▶ _Goal of the exercise_
Going down the data below, set down exactly the line with "forall cells c" and each line after it through the line with "Scout's compiler follows"; no other lines.

==============================

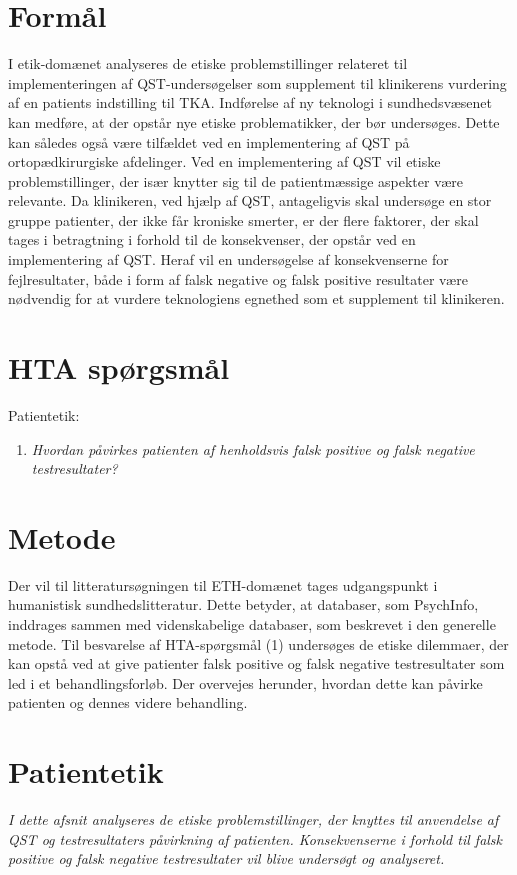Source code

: \section{Formål}
I etik-domænet analyseres de etiske problemstillinger relateret til implementeringen af QST-undersøgelser som supplement til klinikerens vurdering af en patients indstilling til TKA. 
Indførelse af ny teknologi i sundhedsvæsenet kan medføre, at der opstår nye etiske problematikker, der bør undersøges. Dette kan således også være tilfældet ved en implementering af QST på ortopædkirurgiske afdelinger. 
Ved en implementering af QST vil etiske problemstillinger, der især knytter sig til de patientmæssige aspekter være relevante. Da klinikeren, ved hjælp af QST, antageligvis skal undersøge en stor gruppe patienter, der ikke får kroniske smerter, er der flere faktorer, der skal tages i betragtning i forhold til de konsekvenser, der opstår ved en implementering af QST. Heraf vil en undersøgelse af konsekvenserne for fejlresultater, både i form af falsk negative og falsk positive resultater være nødvendig for at vurdere teknologiens egnethed som et supplement til klinikeren. 


\section{HTA spørgsmål}
Patientetik:
\begin{enumerate}
\item \textit{Hvordan påvirkes patienten af henholdsvis falsk positive og falsk negative testresultater?} %
\end{enumerate}


\section{Metode}
Der vil til litteratursøgningen til ETH-domænet tages udgangspunkt i humanistisk sundhedslitteratur. Dette betyder, at databaser, som PsychInfo, inddrages sammen med videnskabelige databaser, som beskrevet i den generelle metode. 
Til besvarelse af HTA-spørgsmål (1) undersøges de etiske dilemmaer, der kan opstå ved at give patienter falsk positive og falsk negative testresultater som led i et behandlingsforløb. Der overvejes herunder, hvordan dette kan påvirke patienten og dennes videre behandling.


\section{Patientetik}
\textit{I dette afsnit analyseres de etiske problemstillinger, der knyttes til anvendelse af QST og testresultaters påvirkning af patienten. Konsekvenserne i forhold til falsk positive og falsk negative testresultater vil blive undersøgt og analyseret.}


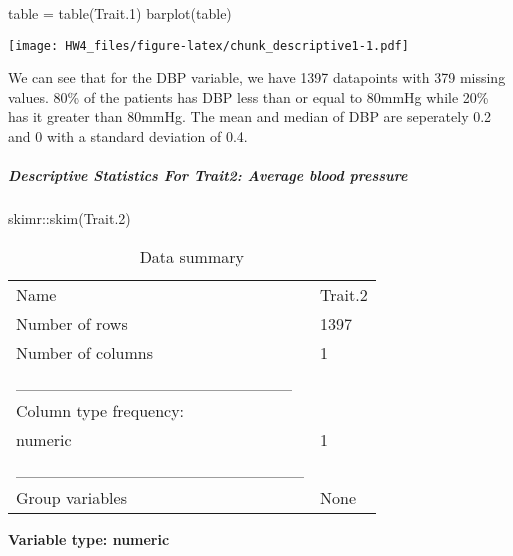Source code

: \documentclass[
]{article}
\newenvironment{Shaded}{\begin{snugshade}}{\end{snugshade}}
\newcommand{\FloatTok}[1]{\textcolor[rgb]{0.00,0.00,0.81}{#1}}
\newcommand{\FunctionTok}[1]{\textcolor[rgb]{0.00,0.00,0.00}{#1}}
\newcommand{\NormalTok}[1]{#1}
\newcommand{\OtherTok}[1]{\textcolor[rgb]{0.56,0.35,0.01}{#1}}
\newcommand{\SpecialCharTok}[1]{\textcolor[rgb]{0.00,0.00,0.00}{#1}}
\begin{document}
\begin{Shaded}
\begin{Highlighting}[]
\NormalTok{table }\OtherTok{=} \FunctionTok{table}\NormalTok{(Trait}\FloatTok{.1}\NormalTok{)}
\FunctionTok{barplot}\NormalTok{(table)}
\end{Highlighting}
\end{Shaded}

\texttt{[image: HW4\_files/figure-latex/chunk\_descriptive1-1.pdf]}

We can see that for the DBP variable, we have 1397 datapoints with 379
missing values. 80\% of the patients has DBP less than or equal to
80mmHg while 20\% has it greater than 80mmHg. The mean and median of DBP
are seperately 0.2 and 0 with a standard deviation of 0.4.

\hypertarget{descriptive-statistics-for-trait2-average-blood-pressure}{%
\subparagraph{Descriptive Statistics For Trait2: Average blood
pressure}\label{descriptive-statistics-for-trait2-average-blood-pressure}}

\begin{Shaded}
\begin{Highlighting}[]
\NormalTok{skimr}\SpecialCharTok{::}\FunctionTok{skim}\NormalTok{(Trait}\FloatTok{.2}\NormalTok{)}
\end{Highlighting}
\end{Shaded}

\begin{longtable}[]{@{}ll@{}}
\caption{Data summary}\tabularnewline
\toprule()
\endhead
Name & Trait.2 \\
Number of rows & 1397 \\
Number of columns & 1 \\
\_\_\_\_\_\_\_\_\_\_\_\_\_\_\_\_\_\_\_\_\_\_\_ & \\
Column type frequency: & \\
numeric & 1 \\
\_\_\_\_\_\_\_\_\_\_\_\_\_\_\_\_\_\_\_\_\_\_\_\_ & \\
Group variables & None \\
\bottomrule()
\end{longtable}

\textbf{Variable type: numeric}
\end{document}
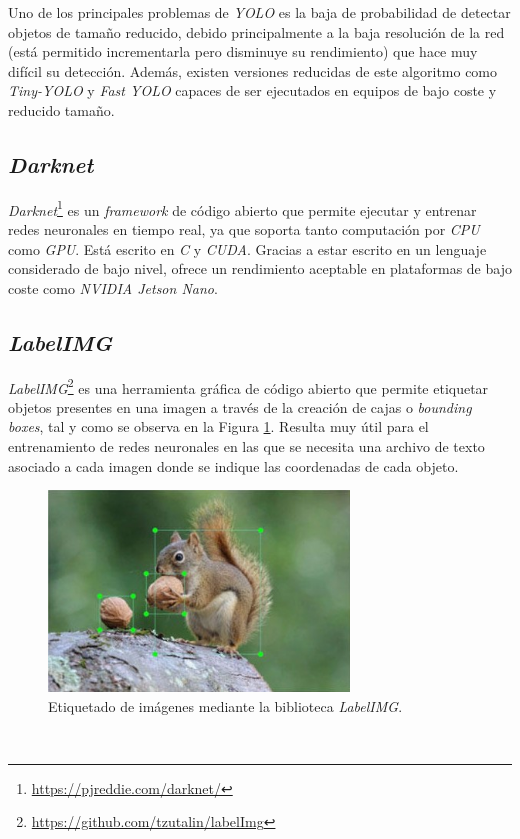 Uno de los principales problemas de \textit{YOLO} es la baja de probabilidad de detectar objetos de tamaño reducido, debido principalmente a la baja resolución de la red (está permitido incrementarla pero disminuye su rendimiento) que hace muy difícil su detección. Además, existen versiones reducidas de este algoritmo como \textit{Tiny-YOLO} y \textit{Fast YOLO} capaces de ser ejecutados en equipos de bajo coste y reducido tamaño.\\

\subsection{\textit{Darknet}}
\label{subsection:darknet}
\textit{Darknet}\footnote{\url{https://pjreddie.com/darknet/}} es un \textit{framework} de código abierto que permite ejecutar y entrenar redes neuronales en tiempo real, ya que soporta tanto computación por \textit{CPU} como \textit{GPU}. Está escrito en \textit{C} y \textit{CUDA}. Gracias a estar escrito en un lenguaje considerado de bajo nivel, ofrece un rendimiento aceptable en plataformas de bajo coste como \textit{NVIDIA Jetson Nano}.\\

\subsection{\textit{LabelIMG}}
\textit{LabelIMG}\footnote{\url{https://github.com/tzutalin/labelImg}} es una herramienta gráfica de código abierto que permite etiquetar objetos presentes en una imagen a través de la creación de cajas o \textit{bounding boxes}, tal y como se observa en la Figura \ref{fig:labelimg}. Resulta muy útil para el entrenamiento de redes neuronales en las que se necesita una archivo de texto asociado a cada imagen donde se indique las coordenadas de cada objeto.\\

\begin{figure} [h!]
	\begin{center}
		\includegraphics[width=8cm]{figs/labelimg}
	\end{center}
	\caption{Etiquetado de imágenes mediante la biblioteca \textit{LabelIMG}.}
	\label{fig:labelimg}
\end{figure}\

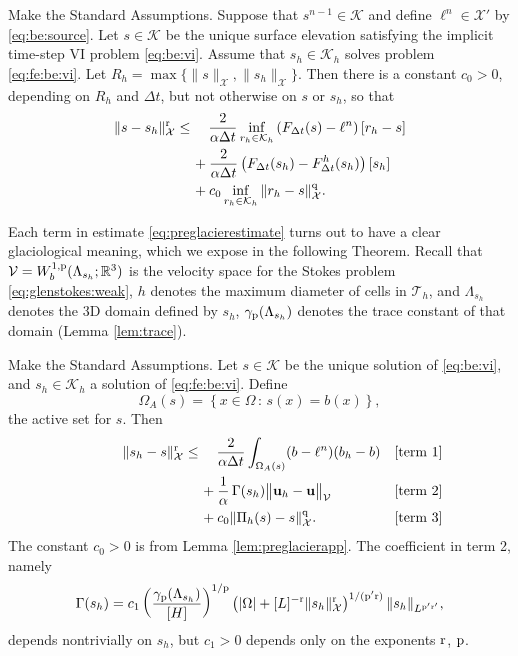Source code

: \documentclass[hidelinks,onefignum,onetabnum,final]{siamart220329}  %
\newcommand{\RR}{\mathbb{R}}
\newcommand{\bu}{\mathbf{u}}
\newcommand{\cK}{\mathcal{K}}
\newcommand{\cT}{\mathcal{T}}
\newcommand{\cV}{\mathcal{V}}
\newcommand{\cX}{\mathcal{X}}
\newcommand{\pp}{{\text{\textnormal{p}}}}
\newcommand{\qq}{{\text{\textnormal{q}}}}
\newcommand{\rr}{{\text{\textnormal{r}}}}
\begin{document}
\begin{lemma} \label{lem:preglacierapp}  Make the Standard Assumptions.  Suppose that $s^{n-1}\in\cK$ and define $\ell^n \in \cX'$ by \eqref{eq:be:source}.  Let $s\in\cK$ be the unique surface elevation satisfying the implicit time-step VI problem \eqref{eq:be:vi}.  Assume that $s_h\in\cK_h$ solves problem \eqref{eq:fe:be:vi}.  Let $R_h=\max\{\|s\|_\cX,\|s_h\|_\cX\}$.  Then there is a constant $c_0>0$, depending on $R_h$ and $\Delta t$, but not otherwise on $s$ or $s_h$, so that
\begin{align}
\|s-s_h\|_\cX^\rr &\le \quad \frac{2}{\alpha \Delta t} \inf_{r_h\in\cK_h} \left(F_{\Delta t}(s)-\ell^n\right)[r_h-s] \label{eq:preglacierestimate} \\
   &\quad\, + \frac{2}{\alpha \Delta t} \left(F_{\Delta t}(s_h)-F^h_{\Delta t}(s_h)\right)[s_h] \notag \\
   &\quad\, + c_0 \inf_{r_h\in\cK_h} \|r_h - s\|_{\cX}^\qq. \notag
\end{align}
\end{lemma}

Each term in estimate \eqref{eq:preglacierestimate} turns out to have a clear glaciological meaning, which we expose in the following Theorem.  Recall that $\cV=W_b^{1,\pp}(\Lambda_{s_h}; \RR^3)$ is the velocity space for the Stokes problem \eqref{eq:glenstokes:weak}, $h$ denotes the maximum diameter of cells in $\cT_h$, and $\Lambda_{s_h}$ denotes the 3D domain defined by $s_h$, $\gamma_\pp(\Lambda_{s_h})$ denotes the trace constant of that domain (Lemma \ref{lem:trace}).

\begin{theorem} \label{thm:glacierapp}  Make the Standard Assumptions.  Let $s\in\cK$ be the unique solution of \eqref{eq:be:vi}, and $s_h\in\cK_h$ a solution of \eqref{eq:fe:be:vi}.  Define
\begin{equation}
\Omega_A(s) = \left\{x\in\Omega\,:\,s(x)=b(x)\right\},
\end{equation}
the active set for $s$.  Then
\begin{align}
\phantom{dfkljsd} \|s_h-s\|_\cX^\rr &\le \quad \frac{2}{\alpha \Delta t} \int_{\Omega_A(s)} (b - \ell^n) (b_h - b) &&\text{\textnormal{[term 1]}} \label{eq:glacierestimate} \\
   &\quad\, + \frac{1}{\alpha} \, \Gamma(s_h) \big\|\bu_h - \bu\big\|_{\cV} &&\text{\textnormal{[term 2]}} \notag \\
   &\quad\, + c_0 \|\Pi_h(s) - s\|_\cX^\qq. &&\text{\textnormal{[term 3]}} \notag
\end{align}
The constant $c_0>0$ is from Lemma \ref{lem:preglacierapp}.  The coefficient in term 2, namely
\begin{equation}
\Gamma(s_h) = c_1 \left(\frac{\gamma_\pp(\Lambda_{s_h})}{[H]}\right)^{1/\pp} \left(|\Omega| + [L]^{-\rr}\|s_h\|_{\cX}^\rr\right)^{1/(\pp'\rr)} \|s_h\|_{L^{\pp'\rr'}},
\end{equation}
depends nontrivially on $s_h$, but $c_1>0$ depends only on the exponents $\rr$, $\pp$.
\end{theorem}
\end{document}
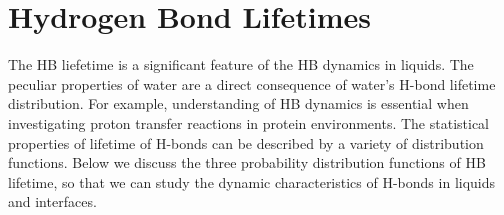 \section{Hydrogen Bond Lifetimes}
The HB liefetime is a significant feature of the HB dynamics in liquids. 
The peculiar properties of water are a direct consequence of water's H-bond lifetime distribution.\cite{Lee2007,Sciortino1989,Sciortino1990prl} 
For example, understanding of HB dynamics is essential when investigating proton transfer reactions in protein environments.\cite{Ishikita2013}  
The statistical properties of lifetime of H-bonds can be described by a variety of distribution functions.{\cite{Rapaport1983, Tanaka1983, Geiger1984,Naberukhin2009}
Below we discuss the three probability distribution functions of HB lifetime, so that we can study the dynamic characteristics of H-bonds in liquids and interfaces.
%
}
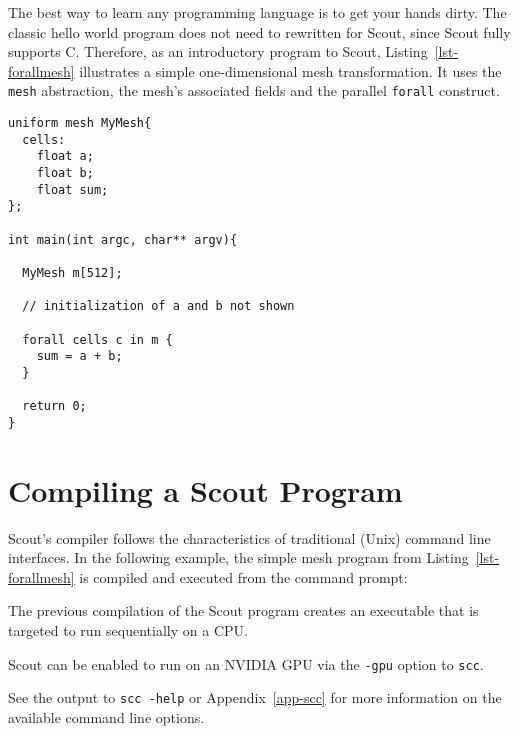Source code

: The best way to learn any programming language is to get your hands dirty.  The classic
{hello world} program does not need to rewritten for Scout, since Scout fully supports
C.  Therefore, as an introductory program to Scout, Listing~\ref{lst-forallmesh}  
illustrates a simple one-dimensional mesh transformation.  It uses the \texttt{mesh}
abstraction, the mesh's associated fields and the parallel \texttt{forall} construct.

\par\bigskip
\begin{lstlisting}[label=lst-forallmesh,caption={Simple mesh example.}]
uniform mesh MyMesh{
  cells:
    float a;
    float b;
    float sum;
};

int main(int argc, char** argv){

  MyMesh m[512];

  // initialization of a and b not shown

  forall cells c in m {
    sum = a + b;
  }

  return 0;
}
\end{lstlisting}
\par\bigskip\noindent

\section{Compiling a Scout Program}
\label{ch1:compiling}

Scout's compiler follows the characteristics of traditional (Unix) command line interfaces.  In 
the following example, the simple mesh program from Listing~\ref{lst-forallmesh} is compiled and 
executed from the command prompt:

\par\bigskip
{}
\par\bigskip\noindent

The previous compilation of the Scout program creates an executable that is targeted to run
sequentially on a CPU.  


Scout can be enabled to run on an NVIDIA GPU via the \texttt{-gpu} option to \texttt{scc}.


See the output to \texttt{scc -help} or Appendix~\ref{app-scc} for more information on the
available command line options.
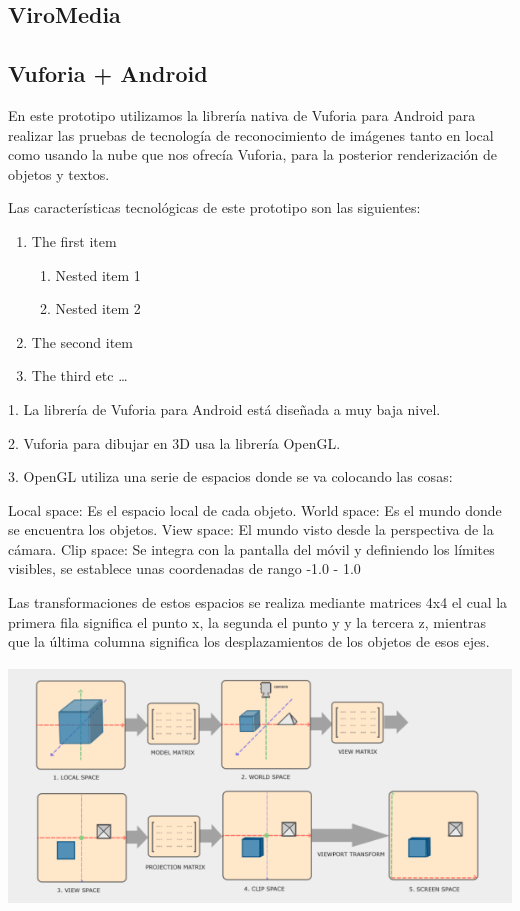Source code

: \subsection{ViroMedia} 
\label{makereference3.6.2} 
 
\subsection{Vuforia + Android} 
\label{makereference3.6.3} 
 
En este prototipo utilizamos la librería nativa de Vuforia para Android para 
realizar las pruebas de tecnología de reconocimiento de imágenes tanto en  
local como usando la nube que nos ofrecía Vuforia, para la posterior renderización
de objetos y textos.

Las características tecnológicas de este prototipo son las siguientes:
\begin{enumerate}
    \item The first item
    \begin{enumerate}
    \item Nested item 1
    \item Nested item 2
    \end{enumerate}
    \item The second item
    \item The third etc \ldots
    \end{enumerate}
1. La librería de Vuforia para Android está diseñada a muy baja nivel. 

2. Vuforia para dibujar en 3D usa la librería OpenGL.

3. OpenGL utiliza una serie de espacios donde se va colocando las cosas:

Local space: Es el espacio local de cada objeto.
World space: Es el mundo donde se encuentra los objetos.
View space: El mundo visto desde la perspectiva de la cámara.
Clip space: Se integra con la pantalla del móvil y definiendo los límites 
visibles, se establece unas coordenadas de rango -1.0 - 1.0

Las transformaciones de estos espacios se realiza mediante matrices 4x4 
el cual la primera fila significa el punto x, la segunda el punto y y la 
tercera z, mientras que la última columna significa los desplazamientos 
de los objetos de esos ejes.

\includegraphics[height=2.5in]{figures/space-transformation.png}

==============================

▶ _Output of the task_
  forall cells c in m {
    sum = a + b;
  }

  return 0;
}
\end{lstlisting}
\par\bigskip\noindent

\section{Compiling a Scout Program}
\label{ch1:compiling}

Scout's compiler follows the characteristics of traditional (Unix) command line interfaces.  In 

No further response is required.